Antonio Pennacchi nasce nel Lazio nel 1950, in una numerosa famiglia. Aderisce da giovanissimo alla sezione giovanile del Movimento Sociale Italiano, ma dopo esserne stato espulso si avvicina alla sinistra e inizia a militare nei movimenti del Sessantotto. Per circa trenta anni, lavora come operaio.

Da adulto, si laurea in lettere e approfitta di un periodo di cassa integrazione per iniziare a scrivere i suoi primi romanzi, che tuttavia vengono rifiutati da ben trentatré case editrici. Alla fine, nel 1994 Mammut trova finalmente la sua pubblicazione e riceve numerosi premi letterari, venendo accolto da pubblico e critica con grande successo. Dal 2001, Antonio Pennacchi approda in Mondadori.

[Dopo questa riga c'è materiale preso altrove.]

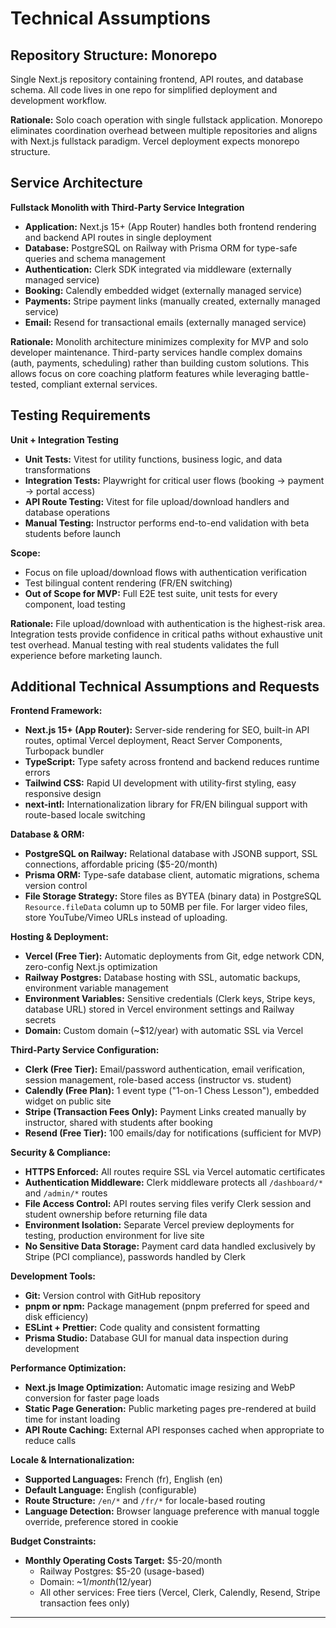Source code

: # Technical Assumptions

## Repository Structure: Monorepo

Single Next.js repository containing frontend, API routes, and database schema. All code lives in one repo for simplified deployment and development workflow.

**Rationale:** Solo coach operation with single fullstack application. Monorepo eliminates coordination overhead between multiple repositories and aligns with Next.js fullstack paradigm. Vercel deployment expects monorepo structure.

## Service Architecture

**Fullstack Monolith with Third-Party Service Integration**

- **Application:** Next.js 15+ (App Router) handles both frontend rendering and backend API routes in single deployment
- **Database:** PostgreSQL on Railway with Prisma ORM for type-safe queries and schema management
- **Authentication:** Clerk SDK integrated via middleware (externally managed service)
- **Booking:** Calendly embedded widget (externally managed service)
- **Payments:** Stripe payment links (manually created, externally managed service)
- **Email:** Resend for transactional emails (externally managed service)

**Rationale:** Monolith architecture minimizes complexity for MVP and solo developer maintenance. Third-party services handle complex domains (auth, payments, scheduling) rather than building custom solutions. This allows focus on core coaching platform features while leveraging battle-tested, compliant external services.

## Testing Requirements

**Unit + Integration Testing**

- **Unit Tests:** Vitest for utility functions, business logic, and data transformations
- **Integration Tests:** Playwright for critical user flows (booking → payment → portal access)
- **API Route Testing:** Vitest for file upload/download handlers and database operations
- **Manual Testing:** Instructor performs end-to-end validation with beta students before launch

**Scope:**
- Focus on file upload/download flows with authentication verification
- Test bilingual content rendering (FR/EN switching)
- **Out of Scope for MVP:** Full E2E test suite, unit tests for every component, load testing

**Rationale:** File upload/download with authentication is the highest-risk area. Integration tests provide confidence in critical paths without exhaustive unit test overhead. Manual testing with real students validates the full experience before marketing launch.

## Additional Technical Assumptions and Requests

**Frontend Framework:**
- **Next.js 15+ (App Router):** Server-side rendering for SEO, built-in API routes, optimal Vercel deployment, React Server Components, Turbopack bundler
- **TypeScript:** Type safety across frontend and backend reduces runtime errors
- **Tailwind CSS:** Rapid UI development with utility-first styling, easy responsive design
- **next-intl:** Internationalization library for FR/EN bilingual support with route-based locale switching

**Database & ORM:**
- **PostgreSQL on Railway:** Relational database with JSONB support, SSL connections, affordable pricing ($5-20/month)
- **Prisma ORM:** Type-safe database client, automatic migrations, schema version control
- **File Storage Strategy:** Store files as BYTEA (binary data) in PostgreSQL `Resource.fileData` column up to 50MB per file. For larger video files, store YouTube/Vimeo URLs instead of uploading.

**Hosting & Deployment:**
- **Vercel (Free Tier):** Automatic deployments from Git, edge network CDN, zero-config Next.js optimization
- **Railway Postgres:** Database hosting with SSL, automatic backups, environment variable management
- **Environment Variables:** Sensitive credentials (Clerk keys, Stripe keys, database URL) stored in Vercel environment settings and Railway secrets
- **Domain:** Custom domain (~$12/year) with automatic SSL via Vercel

**Third-Party Service Configuration:**
- **Clerk (Free Tier):** Email/password authentication, email verification, session management, role-based access (instructor vs. student)
- **Calendly (Free Plan):** 1 event type ("1-on-1 Chess Lesson"), embedded widget on public site
- **Stripe (Transaction Fees Only):** Payment Links created manually by instructor, shared with students after booking
- **Resend (Free Tier):** 100 emails/day for notifications (sufficient for MVP)

**Security & Compliance:**
- **HTTPS Enforced:** All routes require SSL via Vercel automatic certificates
- **Authentication Middleware:** Clerk middleware protects all `/dashboard/*` and `/admin/*` routes
- **File Access Control:** API routes serving files verify Clerk session and student ownership before returning file data
- **Environment Isolation:** Separate Vercel preview deployments for testing, production environment for live site
- **No Sensitive Data Storage:** Payment card data handled exclusively by Stripe (PCI compliance), passwords handled by Clerk

**Development Tools:**
- **Git:** Version control with GitHub repository
- **pnpm or npm:** Package management (pnpm preferred for speed and disk efficiency)
- **ESLint + Prettier:** Code quality and consistent formatting
- **Prisma Studio:** Database GUI for manual data inspection during development

**Performance Optimization:**
- **Next.js Image Optimization:** Automatic image resizing and WebP conversion for faster page loads
- **Static Page Generation:** Public marketing pages pre-rendered at build time for instant loading
- **API Route Caching:** External API responses cached when appropriate to reduce calls

**Locale & Internationalization:**
- **Supported Languages:** French (fr), English (en)
- **Default Language:** English (configurable)
- **Route Structure:** `/en/*` and `/fr/*` for locale-based routing
- **Language Detection:** Browser language preference with manual toggle override, preference stored in cookie

**Budget Constraints:**
- **Monthly Operating Costs Target:** $5-20/month
  - Railway Postgres: $5-20 (usage-based)
  - Domain: ~$1/month ($12/year)
  - All other services: Free tiers (Vercel, Clerk, Calendly, Resend, Stripe transaction fees only)

---
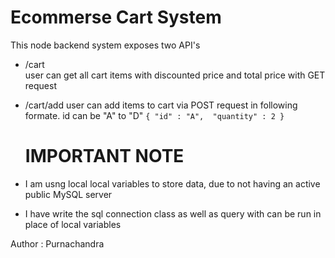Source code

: # Ecommerse Cart System

This node backend system exposes two API's

- /cart  
   user can get all cart items with discounted price and total price with GET request
- /cart/add
  user can add items to cart via POST request in following formate.
  id can be "A" to "D"
  `{ "id" : "A",  "quantity" : 2 }`

  # IMPORTANT NOTE

- I am usng local local variables to store data, due to not having an active public MySQL server
- I have write the sql connection class as well as query with can be run in place of local variables

Author : Purnachandra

Tra le sue opere più celebri, troviamo l'autobiografico Il fasciocomunista (2001), da cui è stato tratto il gradevole film Mio fratello è figlio unico; e Canale Mussolini (2010), con cui vince il prestigioso Premio Strega.

Altri romanzi di Antonio Pennacchi

Da Palude, dedicato alla città natia di Latina, a Il delitto di Agora. Una nuvola rossa, ispirata al delitto dei fidanzatini di Cori. La sperimentazione fantascientifica di Storia di Karel al dolore autobiografico di Camerata Neandertal.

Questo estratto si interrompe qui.